_The problem_.
Would you transcribe exactly the lines from the beginning of the records below through the line with "parempoolse nurga veerg.", both included, omitting the pictures?

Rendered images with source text
★ ★ ★ ★

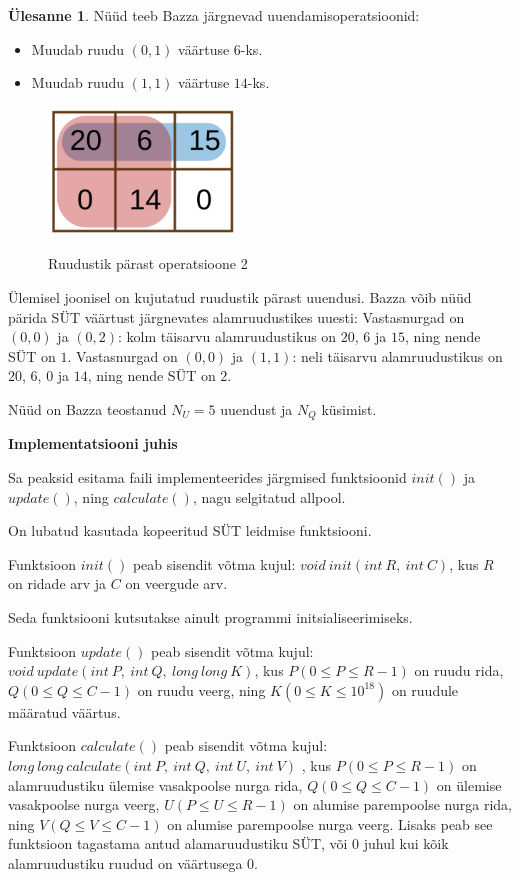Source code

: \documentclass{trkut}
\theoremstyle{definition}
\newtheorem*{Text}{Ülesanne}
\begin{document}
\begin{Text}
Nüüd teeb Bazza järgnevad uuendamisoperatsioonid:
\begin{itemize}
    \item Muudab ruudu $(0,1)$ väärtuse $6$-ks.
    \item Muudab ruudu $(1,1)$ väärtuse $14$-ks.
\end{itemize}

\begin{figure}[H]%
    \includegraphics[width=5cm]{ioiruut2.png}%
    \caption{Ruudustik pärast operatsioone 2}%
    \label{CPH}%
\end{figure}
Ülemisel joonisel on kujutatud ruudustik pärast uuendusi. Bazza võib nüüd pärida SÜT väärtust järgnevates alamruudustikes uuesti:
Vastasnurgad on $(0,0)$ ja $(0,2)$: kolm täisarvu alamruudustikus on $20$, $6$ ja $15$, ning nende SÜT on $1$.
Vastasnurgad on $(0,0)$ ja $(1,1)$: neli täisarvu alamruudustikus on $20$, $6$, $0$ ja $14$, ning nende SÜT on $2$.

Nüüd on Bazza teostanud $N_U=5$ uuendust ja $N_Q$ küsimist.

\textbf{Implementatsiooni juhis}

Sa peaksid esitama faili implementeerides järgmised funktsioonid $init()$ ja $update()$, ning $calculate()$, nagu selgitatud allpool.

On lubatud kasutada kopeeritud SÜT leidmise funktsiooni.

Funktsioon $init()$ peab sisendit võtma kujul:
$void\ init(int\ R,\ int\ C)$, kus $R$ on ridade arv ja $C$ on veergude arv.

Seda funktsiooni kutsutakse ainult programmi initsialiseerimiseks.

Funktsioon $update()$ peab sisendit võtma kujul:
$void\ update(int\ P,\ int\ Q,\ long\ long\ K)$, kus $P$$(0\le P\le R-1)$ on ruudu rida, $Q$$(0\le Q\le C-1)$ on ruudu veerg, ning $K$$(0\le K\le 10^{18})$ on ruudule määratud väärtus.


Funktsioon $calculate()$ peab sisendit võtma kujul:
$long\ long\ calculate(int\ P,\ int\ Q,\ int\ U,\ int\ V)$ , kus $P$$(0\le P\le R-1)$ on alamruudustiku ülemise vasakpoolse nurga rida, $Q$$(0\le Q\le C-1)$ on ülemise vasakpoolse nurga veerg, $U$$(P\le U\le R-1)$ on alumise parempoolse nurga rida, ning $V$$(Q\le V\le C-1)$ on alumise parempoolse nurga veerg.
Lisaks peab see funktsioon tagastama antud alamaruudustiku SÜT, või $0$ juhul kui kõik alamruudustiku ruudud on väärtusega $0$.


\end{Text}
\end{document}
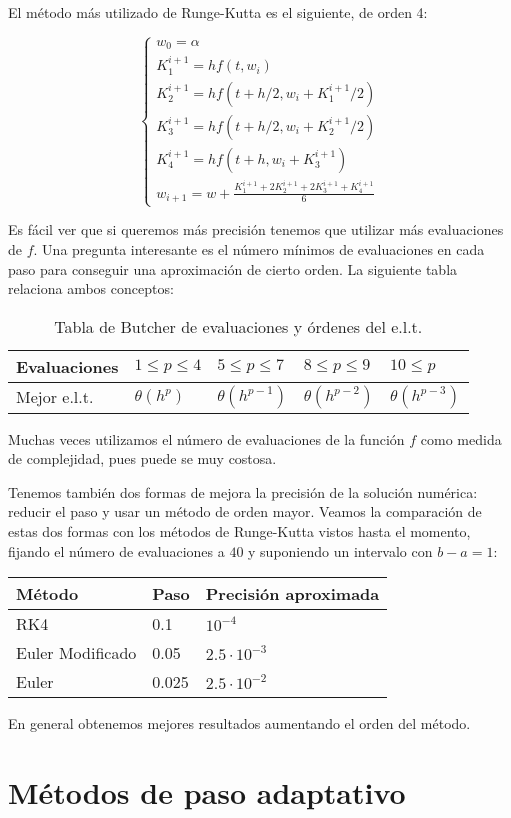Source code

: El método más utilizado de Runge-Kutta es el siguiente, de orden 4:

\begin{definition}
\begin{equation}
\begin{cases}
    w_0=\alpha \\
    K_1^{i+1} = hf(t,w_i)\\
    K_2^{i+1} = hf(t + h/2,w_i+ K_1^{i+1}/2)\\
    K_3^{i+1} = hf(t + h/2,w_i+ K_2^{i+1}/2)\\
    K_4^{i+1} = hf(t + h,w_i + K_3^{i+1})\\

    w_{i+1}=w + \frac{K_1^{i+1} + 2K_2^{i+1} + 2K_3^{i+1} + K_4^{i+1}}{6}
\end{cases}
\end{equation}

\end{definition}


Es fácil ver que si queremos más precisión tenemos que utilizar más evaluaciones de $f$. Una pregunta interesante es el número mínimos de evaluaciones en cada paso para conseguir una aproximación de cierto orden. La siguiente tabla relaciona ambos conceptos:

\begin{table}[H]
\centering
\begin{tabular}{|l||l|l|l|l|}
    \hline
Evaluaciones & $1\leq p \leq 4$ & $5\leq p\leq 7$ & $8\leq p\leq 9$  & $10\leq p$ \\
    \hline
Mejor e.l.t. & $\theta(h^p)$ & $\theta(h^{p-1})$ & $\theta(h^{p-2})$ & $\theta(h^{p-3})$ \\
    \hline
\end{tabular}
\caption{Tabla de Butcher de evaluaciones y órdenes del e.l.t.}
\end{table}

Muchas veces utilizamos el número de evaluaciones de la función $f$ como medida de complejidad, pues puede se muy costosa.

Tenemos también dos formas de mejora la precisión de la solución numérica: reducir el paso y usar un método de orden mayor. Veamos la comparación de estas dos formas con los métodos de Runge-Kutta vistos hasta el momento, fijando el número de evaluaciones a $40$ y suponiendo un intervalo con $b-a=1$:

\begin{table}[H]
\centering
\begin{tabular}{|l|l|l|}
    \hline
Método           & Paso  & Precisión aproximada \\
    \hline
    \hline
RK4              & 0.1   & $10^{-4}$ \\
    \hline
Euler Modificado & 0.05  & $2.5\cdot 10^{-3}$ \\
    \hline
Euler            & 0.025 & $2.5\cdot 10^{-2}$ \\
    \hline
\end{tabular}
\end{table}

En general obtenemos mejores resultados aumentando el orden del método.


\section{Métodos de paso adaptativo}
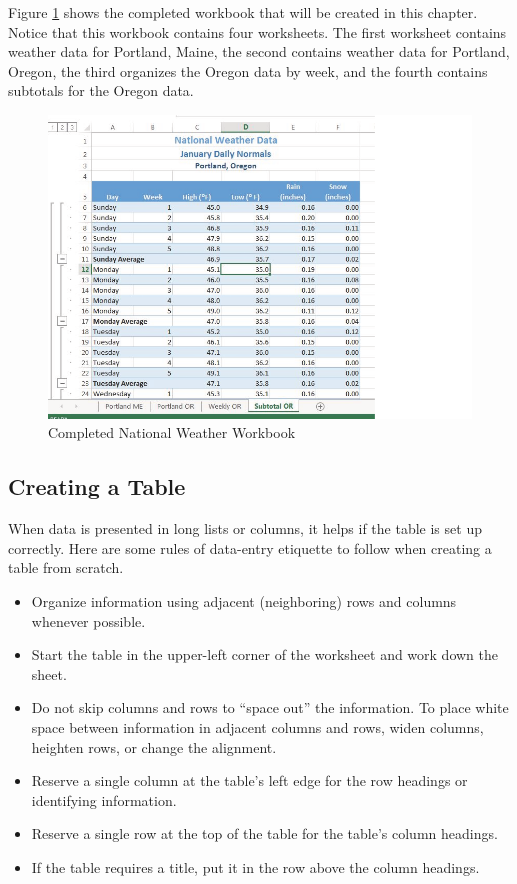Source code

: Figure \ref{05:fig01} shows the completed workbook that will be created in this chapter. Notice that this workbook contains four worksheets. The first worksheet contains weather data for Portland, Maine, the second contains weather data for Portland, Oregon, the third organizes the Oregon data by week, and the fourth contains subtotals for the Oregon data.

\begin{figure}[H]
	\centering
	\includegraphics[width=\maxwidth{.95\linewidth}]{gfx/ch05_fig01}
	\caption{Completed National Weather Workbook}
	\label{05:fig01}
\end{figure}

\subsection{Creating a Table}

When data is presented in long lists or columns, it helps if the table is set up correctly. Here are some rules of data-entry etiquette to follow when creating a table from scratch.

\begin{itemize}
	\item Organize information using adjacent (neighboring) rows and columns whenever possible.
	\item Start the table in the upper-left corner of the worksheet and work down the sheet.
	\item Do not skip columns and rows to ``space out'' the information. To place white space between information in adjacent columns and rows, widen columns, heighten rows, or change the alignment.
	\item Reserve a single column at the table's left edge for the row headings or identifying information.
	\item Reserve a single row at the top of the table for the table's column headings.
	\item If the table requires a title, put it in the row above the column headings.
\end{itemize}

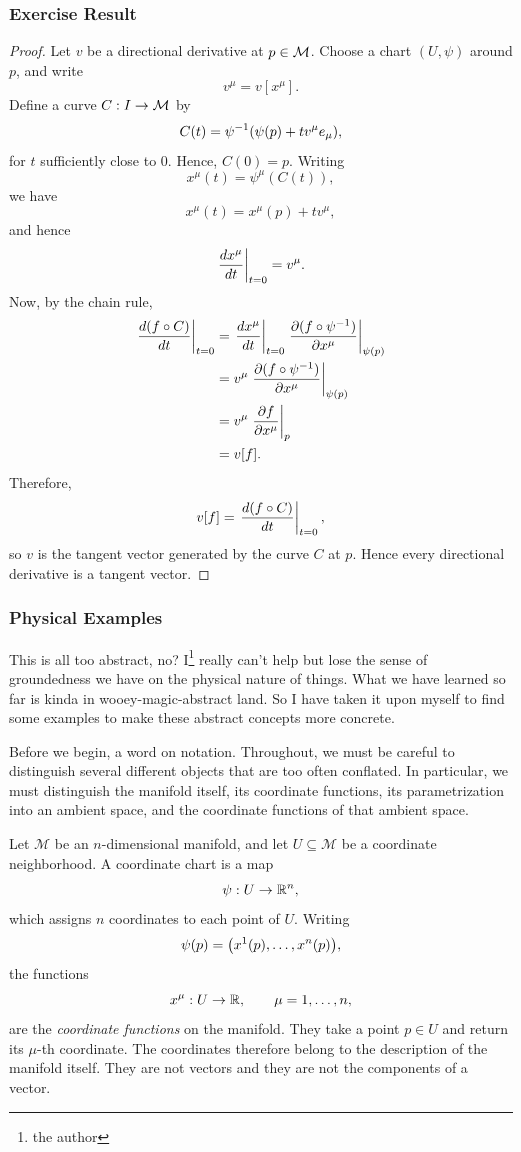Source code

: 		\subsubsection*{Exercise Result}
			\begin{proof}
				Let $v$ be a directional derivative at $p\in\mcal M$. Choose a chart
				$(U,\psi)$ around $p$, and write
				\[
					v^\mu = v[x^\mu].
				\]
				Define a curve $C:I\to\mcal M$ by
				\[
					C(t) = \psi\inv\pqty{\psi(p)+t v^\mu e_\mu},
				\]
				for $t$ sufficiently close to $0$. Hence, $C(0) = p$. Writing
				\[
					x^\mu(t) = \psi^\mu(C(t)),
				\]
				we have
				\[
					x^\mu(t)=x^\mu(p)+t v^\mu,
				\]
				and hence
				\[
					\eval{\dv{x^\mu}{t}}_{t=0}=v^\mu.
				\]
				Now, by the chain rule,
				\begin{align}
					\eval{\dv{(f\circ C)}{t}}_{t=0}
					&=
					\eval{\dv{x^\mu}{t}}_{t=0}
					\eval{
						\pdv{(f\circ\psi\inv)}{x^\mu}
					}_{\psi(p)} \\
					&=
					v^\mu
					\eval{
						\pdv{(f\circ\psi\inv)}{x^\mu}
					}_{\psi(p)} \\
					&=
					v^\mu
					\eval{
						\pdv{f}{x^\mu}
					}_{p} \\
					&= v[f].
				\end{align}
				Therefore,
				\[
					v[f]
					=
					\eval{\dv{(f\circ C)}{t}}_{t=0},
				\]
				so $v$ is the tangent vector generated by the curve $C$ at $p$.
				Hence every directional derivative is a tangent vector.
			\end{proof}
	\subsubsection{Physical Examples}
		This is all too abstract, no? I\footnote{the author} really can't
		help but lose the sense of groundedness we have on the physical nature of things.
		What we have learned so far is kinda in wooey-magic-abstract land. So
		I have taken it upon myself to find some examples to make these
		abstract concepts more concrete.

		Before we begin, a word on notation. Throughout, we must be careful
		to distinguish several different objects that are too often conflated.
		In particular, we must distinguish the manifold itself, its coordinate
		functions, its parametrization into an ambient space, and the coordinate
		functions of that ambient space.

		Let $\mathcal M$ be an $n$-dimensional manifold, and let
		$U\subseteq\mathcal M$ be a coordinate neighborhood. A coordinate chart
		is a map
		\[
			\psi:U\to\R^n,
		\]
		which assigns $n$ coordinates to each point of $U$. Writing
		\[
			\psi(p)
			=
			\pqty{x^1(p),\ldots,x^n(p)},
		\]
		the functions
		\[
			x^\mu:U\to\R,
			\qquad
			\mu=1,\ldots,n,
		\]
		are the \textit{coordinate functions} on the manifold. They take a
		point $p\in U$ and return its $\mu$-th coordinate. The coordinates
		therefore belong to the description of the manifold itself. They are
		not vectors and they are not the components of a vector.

★ ★ ★ ★

_Exercise output_.
Source code

: \documentclass{trkut}
\theoremstyle{definition}
\newtheorem*{Text}{Ülesanne}
\begin{document}
\begin{Text}
Nüüd teeb Bazza järgnevad uuendamisoperatsioonid:
\begin{itemize}
    \item Muudab ruudu $(0,1)$ väärtuse $6$-ks.
    \item Muudab ruudu $(1,1)$ väärtuse $14$-ks.
\end{itemize}

\begin{figure}[H]%
    \includegraphics[width=5cm]{ioiruut2.png}%
    \caption{Ruudustik pärast operatsioone 2}%
    \label{CPH}%
\end{figure}
Ülemisel joonisel on kujutatud ruudustik pärast uuendusi. Bazza võib nüüd pärida SÜT väärtust järgnevates alamruudustikes uuesti:
Vastasnurgad on $(0,0)$ ja $(0,2)$: kolm täisarvu alamruudustikus on $20$, $6$ ja $15$, ning nende SÜT on $1$.
Vastasnurgad on $(0,0)$ ja $(1,1)$: neli täisarvu alamruudustikus on $20$, $6$, $0$ ja $14$, ning nende SÜT on $2$.

Nüüd on Bazza teostanud $N_U=5$ uuendust ja $N_Q$ küsimist.

\textbf{Implementatsiooni juhis}

Sa peaksid esitama faili implementeerides järgmised funktsioonid $init()$ ja $update()$, ning $calculate()$, nagu selgitatud allpool.

On lubatud kasutada kopeeritud SÜT leidmise funktsiooni.

Funktsioon $init()$ peab sisendit võtma kujul:
$void\ init(int\ R,\ int\ C)$, kus $R$ on ridade arv ja $C$ on veergude arv.

Seda funktsiooni kutsutakse ainult programmi initsialiseerimiseks.

Funktsioon $update()$ peab sisendit võtma kujul:
$void\ update(int\ P,\ int\ Q,\ long\ long\ K)$, kus $P$$(0\le P\le R-1)$ on ruudu rida, $Q$$(0\le Q\le C-1)$ on ruudu veerg, ning $K$$(0\le K\le 10^{18})$ on ruudule määratud väärtus.


Funktsioon $calculate()$ peab sisendit võtma kujul:
$long\ long\ calculate(int\ P,\ int\ Q,\ int\ U,\ int\ V)$ , kus $P$$(0\le P\le R-1)$ on alamruudustiku ülemise vasakpoolse nurga rida, $Q$$(0\le Q\le C-1)$ on ülemise vasakpoolse nurga veerg, $U$$(P\le U\le R-1)$ on alumise parempoolse nurga rida, ning $V$$(Q\le V\le C-1)$ on alumise parempoolse nurga veerg.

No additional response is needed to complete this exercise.